U mnie w świetle wjazd na moją działkę ma 7 m(styk z drogą gminną) by łukiem z prawej i lewej strony przejść przez bramę do wymiaru bramy garażowej.

----------


## pawko_

Dom jest odebrany, numer nadany. Ale meldunku jeszcze nie ma.

----------


## artur45tt

chore to jest, jakby nie było to jednak powinien odpowiedni organ zająć się tym na odpowiedni wniosek, a nie człowiek sam musi bujać... ;/

----------


## robek69

w takich sytuacjach cieszesie ze mam dom na wysokosci drogi^^

----------


## benekxxx

witam


Mogę sie podzielić swoim doświadczeniem z budowy zjazdu z drogi wojewódzkiej która sie właśnie zakończyła.
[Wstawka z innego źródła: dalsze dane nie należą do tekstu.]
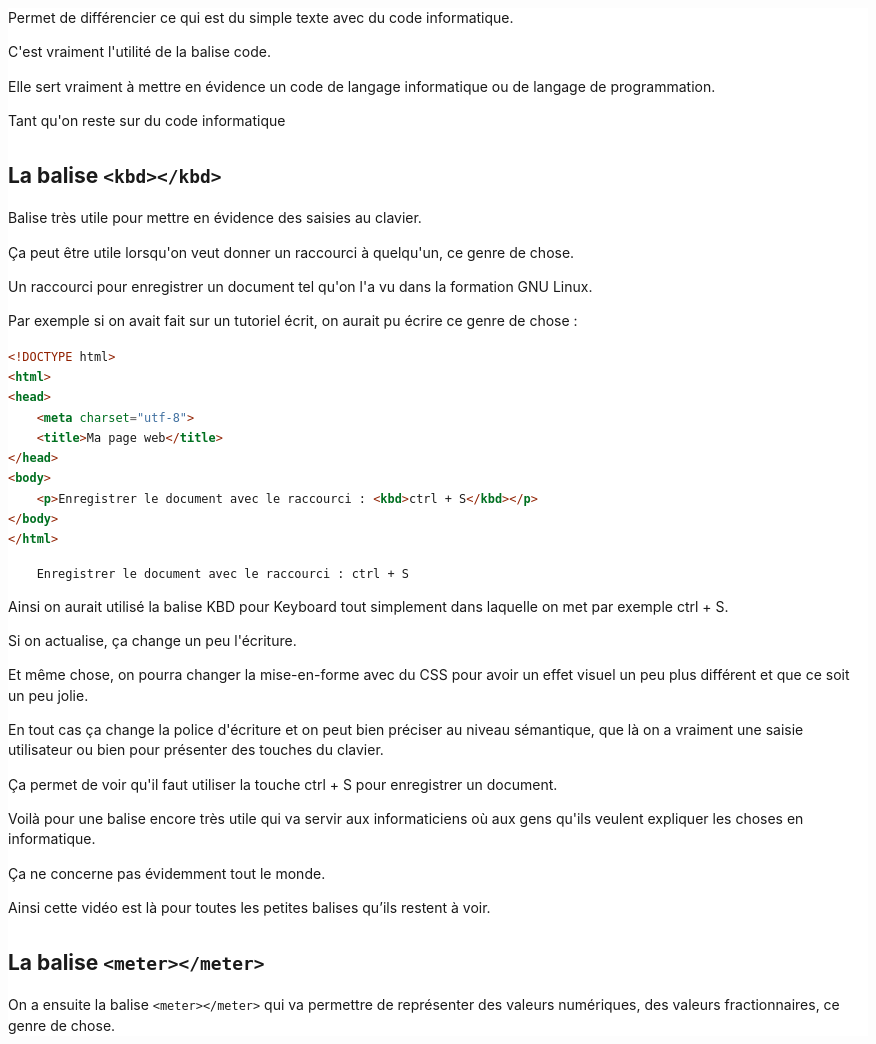 Permet de différencier ce qui est du simple texte avec du code informatique.

C'est vraiment l'utilité de la balise code.

Elle sert vraiment à mettre en évidence un code de langage informatique ou de langage de programmation.
	
Tant qu'on reste sur du code informatique 
	
## La balise `<kbd></kbd>`

Balise très utile pour mettre en évidence des saisies au clavier.

Ça peut être utile lorsqu'on veut donner un raccourci à quelqu'un, ce genre de chose.

Un raccourci pour enregistrer un document tel qu'on l'a vu dans la formation GNU Linux.

Par exemple si on avait fait sur un tutoriel écrit, on aurait pu écrire ce genre de chose :
```html
<!DOCTYPE html>
<html>
<head>
	<meta charset="utf-8">
	<title>Ma page web</title>
</head>
<body>
	<p>Enregistrer le document avec le raccourci : <kbd>ctrl + S</kbd></p>
</body>
</html>
```
```txt
	Enregistrer le document avec le raccourci : ctrl + S
```
Ainsi on aurait utilisé la balise KBD pour Keyboard tout simplement dans laquelle on met par exemple ctrl + S.

Si on actualise, ça change un peu l'écriture.

Et même chose, on pourra changer la mise-en-forme avec du CSS pour avoir un effet visuel un peu plus différent et que ce soit un peu jolie.

En tout cas ça change la police d'écriture et on peut bien préciser au niveau sémantique, que là on a vraiment une saisie utilisateur ou bien pour présenter des touches du clavier.

Ça permet de voir qu'il faut utiliser la touche ctrl + S pour enregistrer un document.

Voilà pour une balise encore très utile qui va servir aux informaticiens où aux gens qu'ils veulent expliquer les choses en informatique.

Ça ne concerne pas évidemment tout le monde.

Ainsi cette vidéo est là pour toutes les petites balises qu’ils restent à voir.

## La balise `<meter></meter>`

On a ensuite la balise `<meter></meter>` qui va permettre de représenter des valeurs numériques, des valeurs fractionnaires, ce genre de chose.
Trwało to wszystko około rok. całkowity koszt budowy to 11 tyś zł.(projekt, uzgodnienia, kierownik budowy,geodeci wykonanie)  Przygodę można śmiało porównać z budową domu...  :wink:  ale udało sie ! 

pozdrawiam

----------


## Projekt zjazdu

Witam,
zajmuję się projektami zjazdów. Za projekt z uzgodnieniami biorę około 600zł brutto. Polecony przeze mnie kierownik budowy wziął ostatnio ok 200zł. Za wykonanie nawierzchni w kostce warto przyjąć 100zł/m2. W sumie całość wychodzi około 2500 - 3000 zł. Dodam, że działam na terenie podwarszawskim a ceny nie są tutaj najniższe. 11tys to rozbój 

Zapraszam do współpracy: [email protected]

----------


## forgetit

> Witam,
> zajmuję się projektami zjazdów. Za projekt z uzgodnieniami biorę około 600zł brutto. Polecony przeze mnie kierownik budowy wziął ostatnio ok 200zł. Za wykonanie nawierzchni w kostce warto przyjąć 100zł/m2. W sumie całość wychodzi około 2500 - 3000 zł. Dodam, że działam na terenie podwarszawskim a ceny nie są tutaj najniższe. 11tys to rozbój 
> 
> Zapraszam do współpracy: [email protected]


Roboty ziemne, przepust w cenie?
Nędzna reklama.

----------